About this task: The required answer is every line of the data containing the word "Watson".

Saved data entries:
* * * * * * *

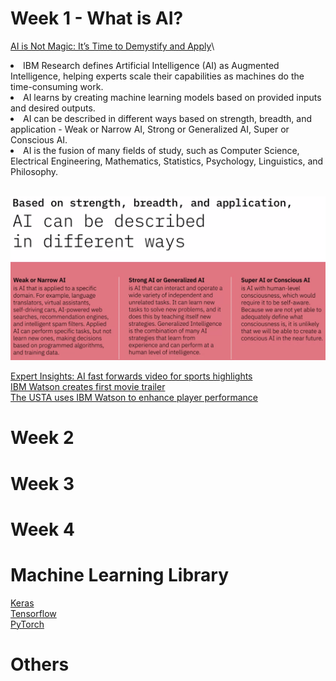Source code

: # Week 1 - What is AI?
[AI is Not Magic: It’s Time to Demystify and Apply](https://www.ibm.com/blogs/think/2019/03/ai-is-not-magic/)\

<uo>
<li>IBM Research defines Artificial Intelligence (AI) as Augmented Intelligence, helping experts scale their capabilities as machines do the time-consuming work.</li>
<li>AI learns by creating machine learning models based on provided inputs and desired outputs.</li>
<li>AI can be described in different ways based on strength, breadth, and application - Weak or Narrow AI, Strong or Generalized AI, Super or Conscious AI.</li>
<li>AI is the fusion of many fields of study, such as Computer Science, Electrical Engineering, Mathematics, Statistics, Psychology, Linguistics, and Philosophy.</li>
</uo> <br>

![AI Definition](https://github.com/Blackdog-Programmer/IBM_Artifical_Intelligence/blob/master/References/AI_Definition.png)

[Expert Insights: AI fast forwards video for sports highlights](https://www.ibm.com/downloads/cas/XKEPLEJD)\
[IBM Watson creates first movie trailer](https://www.ibm.com/blogs/cloud-archive/2016/08/ibm-watson-creates-first-movie-trailer/)\
[The USTA uses IBM Watson to enhance player performance](https://www.youtube.com/watch?v=CRJm-L-vytU)

# Week 2

# Week 3

# Week 4

# Machine Learning Library
[Keras](https://keras.io/)\
[Tensorflow](https://www.tensorflow.org/)\
[PyTorch](https://pytorch.org/)

# Others
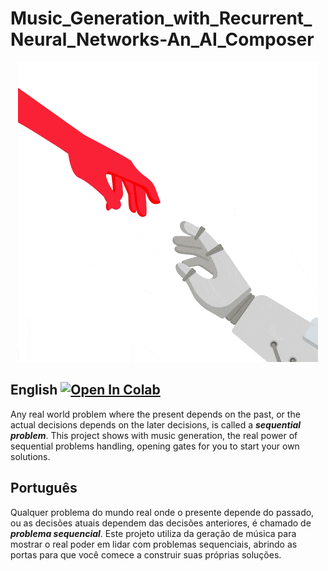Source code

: # Music_Generation_with_Recurrent_Neural_Networks-An_AI_Composer

<p align="center">
<img src="https://raw.githubusercontent.com/RodrigoMarquesP/Music-Generation-with-Recurrent-Neural-Networks.-An-AI-Composer/master/files/musician.gif">
</p>

## English  [![Open In Colab](https://colab.research.google.com/assets/colab-badge.svg)](https://colab.research.google.com/github/RodrigoMarquesP/Music_Generation_with_Recurrent_Neural_Networks-An_AI_Composer/blob/master/Music_Generation_with_RNNs.ipynb)
Any real world problem where the present depends on the past, or the actual decisions depends on the later decisions, is called a ***sequential problem***. This project shows with music generation, the real power of sequential problems handling, opening gates for you to start your own solutions.


## Português
Qualquer problema do mundo real onde o presente depende do passado, ou as decisões atuais dependem das decisões anteriores, é chamado de ***problema sequencial***. Este projeto utiliza da geração de música para mostrar o real poder em lidar com problemas sequenciais, abrindo as portas para que você comece a construir suas próprias soluções.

* * * * * * *

Task result:
[IBM Watson creates first movie trailer](https://www.ibm.com/blogs/cloud-archive/2016/08/ibm-watson-creates-first-movie-trailer/)\
[The USTA uses IBM Watson to enhance player performance](https://www.youtube.com/watch?v=CRJm-L-vytU)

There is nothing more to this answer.